• TASK DETAILS: Could you copy every record below exactly, leaving out the pictures?
*** Opening of MATERIAL FOR THIS TASK ***
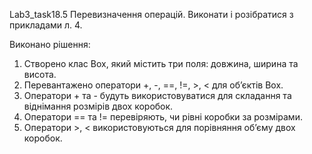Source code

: Lab3_task18.5 Перевизначення операцій.  Виконати і розібратися з прикладами л. 4.

Виконано рішення:
1. Створено клас Box, який містить три поля: довжина, ширина та висота.
2. Перевантажено оператори +, -, ==, !=, >, < для об’єктів Box.
3. Оператори + та - будуть використовуватися для складання та віднімання розмірів двох коробок.
4. Оператори == та != перевіряють, чи рівні коробки за розмірами.
5. Оператори >, < використовуються для порівняння об’єму двох коробок.
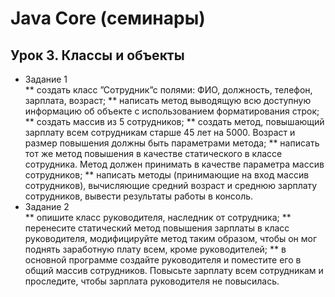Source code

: # Java Core (семинары)

## Урок 3. Классы и объекты
* Задание 1  
  ** создать класс ”Сотрудник”с полями: ФИО, должность, телефон, зарплата, возраст;
  ** написать метод выводящую всю доступную информацию об объекте с использованием форматирования строк;
  ** создать массив из 5 сотрудников;
  ** создать метод, повышающий зарплату всем сотрудникам старше 45 лет на 5000. Возраст и размер повышения должны быть параметрами метода;
  ** написать тот же метод повышения в качестве статического в классе сотрудника. Метод должен принимать в качестве параметра массив сотрудников;
  ** написать методы (принимающие на вход массив сотрудников), вычисляющие средний возраст и среднюю зарплату сотрудников, вывести результаты работы в консоль.
* Задание 2  
  ** опишите класс руководителя, наследник от сотрудника;
  ** перенесите статический метод повышения зарплаты в класс руководителя, модифицируйте метод таким образом, чтобы он мог поднять заработную плату всем, кроме руководителей;
  ** в основной программе создайте руководителя и поместите его в общий массив сотрудников. Повысьте зарплату всем сотрудникам и проследите, чтобы зарплата руководителя не повысилась.
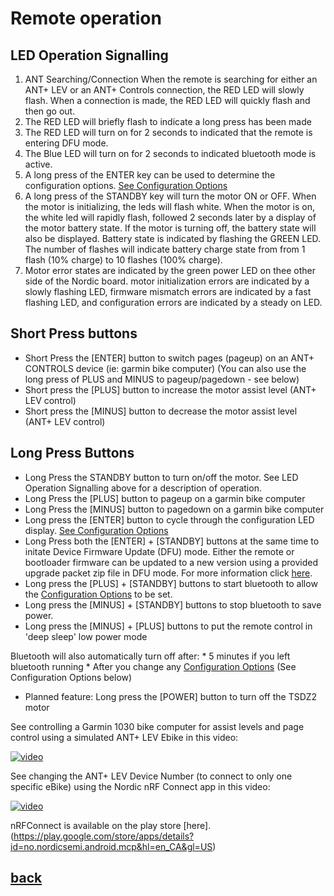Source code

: # Remote operation
LED Operation Signalling
------
1. ANT Searching/Connection
   When the remote is searching for either an ANT+ LEV or an ANT+ Controls connection, the RED LED will slowly flash. When a connection is made, the RED LED will quickly flash and then go out.
2. The RED LED will briefly flash to indicate a    long press has been made
3. The RED LED will turn on for 2 seconds to indicated that the remote is entering DFU mode.
4. The Blue LED will turn on for 2 seconds to indicated bluetooth mode is active.
5. A long press of the ENTER key can be used to determine the configuration options. [See Configuration Options](configuration.md)
6. A long press of the STANDBY key will turn the motor ON or OFF. When the motor is initializing, the leds will flash white. When the motor is on, the white led will rapidly flash, followed 2 seconds later by a display of the motor battery state. If the motor is turning off, the battery state will also be displayed. Battery state is indicated by flashing the GREEN LED. The number of flashes will indicate battery charge state from from 1 flash (10% charge) to 10 flashes (100% charge).
7. Motor error states are indicated by the green power LED on thee other side of the Nordic board. motor initialization errors are indicated by a slowly flashing LED, firmware mismatch errors are indicated by a fast flashing LED, and configuration errors are indicated by a steady on LED.


Short Press buttons
----
* Short Press the [ENTER] button to switch pages (pageup) on an ANT+ CONTROLS device (ie: garmin bike computer) 
  (You can also use the long press of PLUS and MINUS to pageup/pagedown - see below)
* Short press the [PLUS] button to increase the motor assist level (ANT+ LEV control)
* Short press the [MINUS] button to decrease the motor assist level (ANT+ LEV control)
  
Long Press Buttons
-----
* Long Press the STANDBY button to turn on/off the motor. See LED Operation Signalling above for a description of operation.
* Long Press the [PLUS] button to pageup on a garmin bike computer
* Long Press the [MINUS] button to pagedown on a garmin bike computer
* Long press the [ENTER] button to cycle through the configuration LED display.     [See Configuration Options](configuration.md)
* Long Press both the [ENTER] + [STANDBY] buttons at the same time to initate Device Firmware Update (DFU) mode.  Either the remote or bootloader firmware can be updated to a new version using a provided upgrade packet zip file in DFU mode. For more information click [here](dfu.md).
* Long press the [PLUS] + [STANDBY] buttons to start bluetooth to allow the [Configuration Options](configuration.md)  to be set. 
* Long press the [MINUS] + [STANDBY] buttons to stop bluetooth to save power. 
* Long press the [MINUS] + [PLUS] buttons to put the remote control in 'deep sleep' low power mode

Bluetooth will also automatically turn off after:
    * 5 minutes if you left bluetooth running
    * After you change any [Configuration Options](configuration.md) 
      (See Configuration Options below)
  * Planned feature: Long press the [POWER] button to turn off the TSDZ2 motor

See controlling a Garmin 1030 bike computer for assist levels and page control using a simulated ANT+ LEV Ebike in this video:

[![video](https://img.youtube.com/vi/s7URIMVzcwc/hqdefault.jpg)](https://www.youtube.com/watch?v=s7URIMVzcwc)

See changing the ANT+ LEV Device Number (to connect to only one specific eBike) using the Nordic nRF Connect app in this video:

[![video](https://img.youtube.com/vi/_ALauuDxZuQ/hqdefault.jpg)](https://youtu.be/_ALauuDxZuQ) 

nRFConnect is available on the play store [here].(https://play.google.com/store/apps/details?id=no.nordicsemi.android.mcp&hl=en_CA&gl=US)

## [back](./index.md)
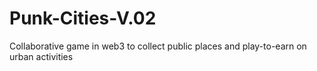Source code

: # Punk-Cities-V.02
Collaborative game in web3 to collect public places and play-to-earn on urban activities
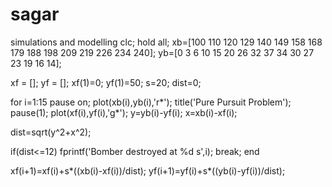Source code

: # sagar
simulations and modelling
clc;
hold all;
xb=[100 110 120 129 140 149 158 168 179 188 198 209 219 226 234 240];
yb=[0 3 6 10 15 20 26 32 37 34 30 27 23 19 16 14];

xf = [];
yf = [];
xf(1)=0;
yf(1)=50;
s=20;
dist=0;

for i=1:15
   pause on;
    plot(xb(i),yb(i),'r*');
    title('Pure Pursuit Problem');
    pause(1);
    plot(xf(i),yf(i),'g*');
    y=yb(i)-yf(i);
    x=xb(i)-xf(i);
    
  dist=sqrt(y^2+x^2);

  if(dist<=12)
        fprintf('Bomber destroyed at  %d s',i);
        break;
  end
  
  xf(i+1)=xf(i)+s*((xb(i)-xf(i))/dist);
  yf(i+1)=yf(i)+s*((yb(i)-yf(i))/dist);
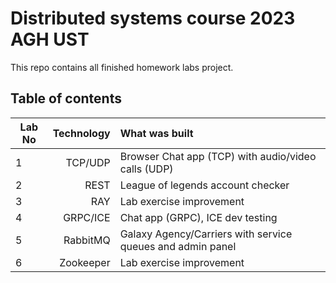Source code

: # Distributed systems course 2023 AGH UST

This repo contains all finished homework labs project.

## Table of contents

| Lab No  |      Technology      |  What was built |
|----------|-------------:|:------|
| 1 |  TCP/UDP | Browser Chat app (TCP) with audio/video calls (UDP) |
| 2 |    REST   |   League of legends account checker |
| 3 | RAY | Lab exercise improvement |
| 4 | GRPC/ICE |    Chat app (GRPC), ICE dev testing |
| 5 | RabbitMQ | Galaxy Agency/Carriers with service queues and admin panel |
| 6 | Zookeeper | Lab exercise improvement|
*** Close of MATERIAL FOR THIS TASK ***
• YOUR RESPONSE:
Source code

: Lab3_task18.5 Перевизначення операцій.  Виконати і розібратися з прикладами л. 4.

Виконано рішення:
1. Створено клас Box, який містить три поля: довжина, ширина та висота.
2. Перевантажено оператори +, -, ==, !=, >, < для об’єктів Box.
3. Оператори + та - будуть використовуватися для складання та віднімання розмірів двох коробок.
4. Оператори == та != перевіряють, чи рівні коробки за розмірами.
5. Оператори >, < використовуються для порівняння об’єму двох коробок.
Source code

: # Java Core (семинары)

## Урок 3. Классы и объекты
* Задание 1  
  ** создать класс ”Сотрудник”с полями: ФИО, должность, телефон, зарплата, возраст;
  ** написать метод выводящую всю доступную информацию об объекте с использованием форматирования строк;
  ** создать массив из 5 сотрудников;
  ** создать метод, повышающий зарплату всем сотрудникам старше 45 лет на 5000. Возраст и размер повышения должны быть параметрами метода;
  ** написать тот же метод повышения в качестве статического в классе сотрудника. Метод должен принимать в качестве параметра массив сотрудников;
  ** написать методы (принимающие на вход массив сотрудников), вычисляющие средний возраст и среднюю зарплату сотрудников, вывести результаты работы в консоль.
* Задание 2  
  ** опишите класс руководителя, наследник от сотрудника;
  ** перенесите статический метод повышения зарплаты в класс руководителя, модифицируйте метод таким образом, чтобы он мог поднять заработную плату всем, кроме руководителей;
  ** в основной программе создайте руководителя и поместите его в общий массив сотрудников. Повысьте зарплату всем сотрудникам и проследите, чтобы зарплата руководителя не повысилась.
Source code

: # Remote operation
LED Operation Signalling
------
1. ANT Searching/Connection
   When the remote is searching for either an ANT+ LEV or an ANT+ Controls connection, the RED LED will slowly flash. When a connection is made, the RED LED will quickly flash and then go out.
2. The RED LED will briefly flash to indicate a    long press has been made
3. The RED LED will turn on for 2 seconds to indicated that the remote is entering DFU mode.
4. The Blue LED will turn on for 2 seconds to indicated bluetooth mode is active.
5. A long press of the ENTER key can be used to determine the configuration options. [See Configuration Options](configuration.md)
6. A long press of the STANDBY key will turn the motor ON or OFF. When the motor is initializing, the leds will flash white. When the motor is on, the white led will rapidly flash, followed 2 seconds later by a display of the motor battery state. If the motor is turning off, the battery state will also be displayed. Battery state is indicated by flashing the GREEN LED. The number of flashes will indicate battery charge state from from 1 flash (10% charge) to 10 flashes (100% charge).
7. Motor error states are indicated by the green power LED on thee other side of the Nordic board. motor initialization errors are indicated by a slowly flashing LED, firmware mismatch errors are indicated by a fast flashing LED, and configuration errors are indicated by a steady on LED.


Short Press buttons
----
* Short Press the [ENTER] button to switch pages (pageup) on an ANT+ CONTROLS device (ie: garmin bike computer) 
  (You can also use the long press of PLUS and MINUS to pageup/pagedown - see below)
* Short press the [PLUS] button to increase the motor assist level (ANT+ LEV control)
* Short press the [MINUS] button to decrease the motor assist level (ANT+ LEV control)
  
Long Press Buttons
-----
* Long Press the STANDBY button to turn on/off the motor. See LED Operation Signalling above for a description of operation.
* Long Press the [PLUS] button to pageup on a garmin bike computer
* Long Press the [MINUS] button to pagedown on a garmin bike computer
* Long press the [ENTER] button to cycle through the configuration LED display.     [See Configuration Options](configuration.md)
* Long Press both the [ENTER] + [STANDBY] buttons at the same time to initate Device Firmware Update (DFU) mode.  Either the remote or bootloader firmware can be updated to a new version using a provided upgrade packet zip file in DFU mode. For more information click [here](dfu.md).
* Long press the [PLUS] + [STANDBY] buttons to start bluetooth to allow the [Configuration Options](configuration.md)  to be set. 
* Long press the [MINUS] + [STANDBY] buttons to stop bluetooth to save power. 
* Long press the [MINUS] + [PLUS] buttons to put the remote control in 'deep sleep' low power mode

Bluetooth will also automatically turn off after:
    * 5 minutes if you left bluetooth running
    * After you change any [Configuration Options](configuration.md) 
      (See Configuration Options below)
  * Planned feature: Long press the [POWER] button to turn off the TSDZ2 motor

See controlling a Garmin 1030 bike computer for assist levels and page control using a simulated ANT+ LEV Ebike in this video:

[![video](https://img.youtube.com/vi/s7URIMVzcwc/hqdefault.jpg)](https://www.youtube.com/watch?v=s7URIMVzcwc)

See changing the ANT+ LEV Device Number (to connect to only one specific eBike) using the Nordic nRF Connect app in this video:

[![video](https://img.youtube.com/vi/_ALauuDxZuQ/hqdefault.jpg)](https://youtu.be/_ALauuDxZuQ) 

nRFConnect is available on the play store [here].(https://play.google.com/store/apps/details?id=no.nordicsemi.android.mcp&hl=en_CA&gl=US)

## [back](./index.md)
Source code

: # Punk-Cities-V.02
Collaborative game in web3 to collect public places and play-to-earn on urban activities
Source code

: # sagar
simulations and modelling
clc;
hold all;
xb=[100 110 120 129 140 149 158 168 179 188 198 209 219 226 234 240];
yb=[0 3 6 10 15 20 26 32 37 34 30 27 23 19 16 14];

xf = [];
yf = [];
xf(1)=0;
yf(1)=50;
s=20;
dist=0;

for i=1:15
   pause on;
    plot(xb(i),yb(i),'r*');
    title('Pure Pursuit Problem');
    pause(1);
    plot(xf(i),yf(i),'g*');
    y=yb(i)-yf(i);
    x=xb(i)-xf(i);
    
  dist=sqrt(y^2+x^2);

  if(dist<=12)
        fprintf('Bomber destroyed at  %d s',i);
        break;
  end
  
  xf(i+1)=xf(i)+s*((xb(i)-xf(i))/dist);
  yf(i+1)=yf(i)+s*((yb(i)-yf(i))/dist);
Source code

: # Distributed systems course 2023 AGH UST

This repo contains all finished homework labs project.

## Table of contents

| Lab No  |      Technology      |  What was built |
|----------|-------------:|:------|
| 1 |  TCP/UDP | Browser Chat app (TCP) with audio/video calls (UDP) |
| 2 |    REST   |   League of legends account checker |
| 3 | RAY | Lab exercise improvement |
| 4 | GRPC/ICE |    Chat app (GRPC), ICE dev testing |
| 5 | RabbitMQ | Galaxy Agency/Carriers with service queues and admin panel |
| 6 | Zookeeper | Lab exercise improvement|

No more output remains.